### Task requirements:
Copy each line of the entries beneath that contains the word "Zimmermann".
-- Task material follows --
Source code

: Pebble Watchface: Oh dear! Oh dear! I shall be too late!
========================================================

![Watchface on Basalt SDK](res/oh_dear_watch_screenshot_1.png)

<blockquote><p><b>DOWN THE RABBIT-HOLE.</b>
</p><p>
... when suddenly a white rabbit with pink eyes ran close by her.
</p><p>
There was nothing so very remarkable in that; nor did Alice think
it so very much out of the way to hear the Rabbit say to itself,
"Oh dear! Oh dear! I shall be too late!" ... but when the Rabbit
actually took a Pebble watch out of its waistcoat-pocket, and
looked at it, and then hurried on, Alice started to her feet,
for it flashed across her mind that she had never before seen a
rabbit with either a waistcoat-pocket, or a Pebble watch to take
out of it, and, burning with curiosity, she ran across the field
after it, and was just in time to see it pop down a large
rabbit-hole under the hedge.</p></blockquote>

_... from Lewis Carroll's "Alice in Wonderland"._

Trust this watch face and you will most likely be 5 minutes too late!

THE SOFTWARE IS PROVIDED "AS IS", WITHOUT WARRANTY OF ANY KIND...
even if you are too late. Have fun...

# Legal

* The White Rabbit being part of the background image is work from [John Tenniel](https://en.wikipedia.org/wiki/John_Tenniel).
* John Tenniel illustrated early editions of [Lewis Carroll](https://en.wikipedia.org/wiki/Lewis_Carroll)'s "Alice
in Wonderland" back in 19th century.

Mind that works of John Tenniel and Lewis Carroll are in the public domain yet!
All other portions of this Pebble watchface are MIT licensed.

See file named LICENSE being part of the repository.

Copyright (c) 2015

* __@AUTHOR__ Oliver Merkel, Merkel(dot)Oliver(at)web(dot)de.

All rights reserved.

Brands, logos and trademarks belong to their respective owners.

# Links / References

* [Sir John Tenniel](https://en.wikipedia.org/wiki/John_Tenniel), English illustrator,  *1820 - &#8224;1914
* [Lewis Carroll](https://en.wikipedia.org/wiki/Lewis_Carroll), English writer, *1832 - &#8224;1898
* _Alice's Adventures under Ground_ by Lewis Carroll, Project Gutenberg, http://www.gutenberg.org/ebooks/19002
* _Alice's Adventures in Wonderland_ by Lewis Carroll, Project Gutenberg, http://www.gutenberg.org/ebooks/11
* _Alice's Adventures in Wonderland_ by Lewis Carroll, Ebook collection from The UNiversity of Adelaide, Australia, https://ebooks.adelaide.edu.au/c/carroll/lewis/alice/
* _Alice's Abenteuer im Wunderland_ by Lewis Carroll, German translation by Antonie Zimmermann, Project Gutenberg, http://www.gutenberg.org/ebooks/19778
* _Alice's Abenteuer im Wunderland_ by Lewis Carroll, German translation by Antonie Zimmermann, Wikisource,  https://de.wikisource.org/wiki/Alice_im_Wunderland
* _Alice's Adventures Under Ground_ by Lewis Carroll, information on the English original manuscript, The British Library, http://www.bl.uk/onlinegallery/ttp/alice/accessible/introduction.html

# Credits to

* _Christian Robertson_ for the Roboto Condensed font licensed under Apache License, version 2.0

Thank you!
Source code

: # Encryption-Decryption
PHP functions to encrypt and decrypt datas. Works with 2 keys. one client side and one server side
-- Task material concluded --
### Answer to this problem:
* _Alice's Abenteuer im Wunderland_ by Lewis Carroll, German translation by Antonie Zimmermann, Project Gutenberg, http://www.gutenberg.org/ebooks/19778
* _Alice's Abenteuer im Wunderland_ by Lewis Carroll, German translation by Antonie Zimmermann, Wikisource,  https://de.wikisource.org/wiki/Alice_im_Wunderland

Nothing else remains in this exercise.